- _ACTION ITEM_: Go through the data and say how many lines include the string "abaixo"; return only the figure.

(Stored data)
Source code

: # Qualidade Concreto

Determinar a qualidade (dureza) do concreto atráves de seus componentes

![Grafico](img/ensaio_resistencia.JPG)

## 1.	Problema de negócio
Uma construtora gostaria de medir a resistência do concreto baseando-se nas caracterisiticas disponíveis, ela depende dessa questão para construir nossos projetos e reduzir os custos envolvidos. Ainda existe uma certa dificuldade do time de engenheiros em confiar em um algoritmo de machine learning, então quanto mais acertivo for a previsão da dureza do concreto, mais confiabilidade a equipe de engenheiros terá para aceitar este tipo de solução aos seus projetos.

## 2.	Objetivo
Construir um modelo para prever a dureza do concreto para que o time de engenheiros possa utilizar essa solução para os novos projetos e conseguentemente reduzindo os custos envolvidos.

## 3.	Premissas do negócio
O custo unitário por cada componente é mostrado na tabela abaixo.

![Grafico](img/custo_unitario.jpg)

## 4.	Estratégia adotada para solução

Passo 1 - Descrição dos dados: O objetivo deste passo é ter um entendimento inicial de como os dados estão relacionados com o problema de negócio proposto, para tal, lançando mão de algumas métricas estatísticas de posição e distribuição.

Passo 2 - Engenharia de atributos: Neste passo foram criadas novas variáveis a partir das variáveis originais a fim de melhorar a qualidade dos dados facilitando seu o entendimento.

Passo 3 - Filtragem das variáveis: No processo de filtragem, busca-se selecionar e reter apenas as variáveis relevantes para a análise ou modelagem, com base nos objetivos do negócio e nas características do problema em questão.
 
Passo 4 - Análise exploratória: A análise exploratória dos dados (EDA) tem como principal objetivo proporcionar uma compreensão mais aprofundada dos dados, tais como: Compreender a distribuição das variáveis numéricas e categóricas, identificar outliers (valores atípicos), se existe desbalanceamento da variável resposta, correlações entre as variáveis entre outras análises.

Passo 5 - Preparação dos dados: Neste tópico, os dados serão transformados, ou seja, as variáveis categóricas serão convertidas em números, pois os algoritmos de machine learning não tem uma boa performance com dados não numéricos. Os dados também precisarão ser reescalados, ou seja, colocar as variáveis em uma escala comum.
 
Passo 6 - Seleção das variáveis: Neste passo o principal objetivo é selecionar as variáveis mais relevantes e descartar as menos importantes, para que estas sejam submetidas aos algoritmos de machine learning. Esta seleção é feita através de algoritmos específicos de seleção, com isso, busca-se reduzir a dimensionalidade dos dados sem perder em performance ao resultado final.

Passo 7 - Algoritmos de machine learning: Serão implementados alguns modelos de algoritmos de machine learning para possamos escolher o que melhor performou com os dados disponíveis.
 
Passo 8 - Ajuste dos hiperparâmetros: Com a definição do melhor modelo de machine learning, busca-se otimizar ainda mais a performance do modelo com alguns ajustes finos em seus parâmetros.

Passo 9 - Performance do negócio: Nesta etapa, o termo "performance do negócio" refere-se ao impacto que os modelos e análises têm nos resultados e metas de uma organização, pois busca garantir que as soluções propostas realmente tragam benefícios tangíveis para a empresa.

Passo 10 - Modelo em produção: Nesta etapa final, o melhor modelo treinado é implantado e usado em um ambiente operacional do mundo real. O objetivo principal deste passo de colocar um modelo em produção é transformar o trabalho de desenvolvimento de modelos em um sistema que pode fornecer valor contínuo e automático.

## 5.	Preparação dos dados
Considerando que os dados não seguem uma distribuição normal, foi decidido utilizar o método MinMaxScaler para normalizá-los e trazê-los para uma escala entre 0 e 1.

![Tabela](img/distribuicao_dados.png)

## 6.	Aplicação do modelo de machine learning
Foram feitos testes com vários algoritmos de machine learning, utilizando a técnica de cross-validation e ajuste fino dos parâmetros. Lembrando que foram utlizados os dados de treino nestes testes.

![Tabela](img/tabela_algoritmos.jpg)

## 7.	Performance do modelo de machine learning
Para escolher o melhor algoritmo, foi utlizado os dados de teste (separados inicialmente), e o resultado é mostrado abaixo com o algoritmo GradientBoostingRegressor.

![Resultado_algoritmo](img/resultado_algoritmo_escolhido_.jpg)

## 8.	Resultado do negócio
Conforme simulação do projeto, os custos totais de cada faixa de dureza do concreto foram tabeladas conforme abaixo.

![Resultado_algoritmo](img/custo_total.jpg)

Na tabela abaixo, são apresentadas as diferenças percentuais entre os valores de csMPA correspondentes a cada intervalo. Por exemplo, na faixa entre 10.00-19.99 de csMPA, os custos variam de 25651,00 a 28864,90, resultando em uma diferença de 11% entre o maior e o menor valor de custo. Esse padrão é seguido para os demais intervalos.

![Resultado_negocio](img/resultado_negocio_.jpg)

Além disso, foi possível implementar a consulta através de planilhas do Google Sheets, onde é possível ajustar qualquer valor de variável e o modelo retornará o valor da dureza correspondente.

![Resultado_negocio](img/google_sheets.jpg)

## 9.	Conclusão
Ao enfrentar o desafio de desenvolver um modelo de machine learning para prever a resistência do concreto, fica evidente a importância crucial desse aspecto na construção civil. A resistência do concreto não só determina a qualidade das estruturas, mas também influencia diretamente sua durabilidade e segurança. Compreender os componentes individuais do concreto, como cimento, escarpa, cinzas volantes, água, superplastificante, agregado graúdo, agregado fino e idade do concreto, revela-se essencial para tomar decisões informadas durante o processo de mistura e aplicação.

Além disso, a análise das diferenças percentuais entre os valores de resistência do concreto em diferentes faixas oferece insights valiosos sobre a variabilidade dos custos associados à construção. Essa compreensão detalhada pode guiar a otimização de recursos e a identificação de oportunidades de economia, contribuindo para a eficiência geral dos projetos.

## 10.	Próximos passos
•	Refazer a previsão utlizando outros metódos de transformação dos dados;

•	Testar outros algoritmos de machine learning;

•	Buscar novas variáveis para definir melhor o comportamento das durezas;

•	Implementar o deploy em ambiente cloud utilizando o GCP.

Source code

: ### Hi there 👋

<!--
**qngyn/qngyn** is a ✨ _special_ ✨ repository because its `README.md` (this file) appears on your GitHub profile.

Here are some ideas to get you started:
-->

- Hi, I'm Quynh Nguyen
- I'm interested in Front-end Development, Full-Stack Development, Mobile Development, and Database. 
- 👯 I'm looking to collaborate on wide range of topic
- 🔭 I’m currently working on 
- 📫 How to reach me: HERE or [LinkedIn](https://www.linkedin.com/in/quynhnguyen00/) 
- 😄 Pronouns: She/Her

- _RESPONSE TO THE EXERCISE_: 4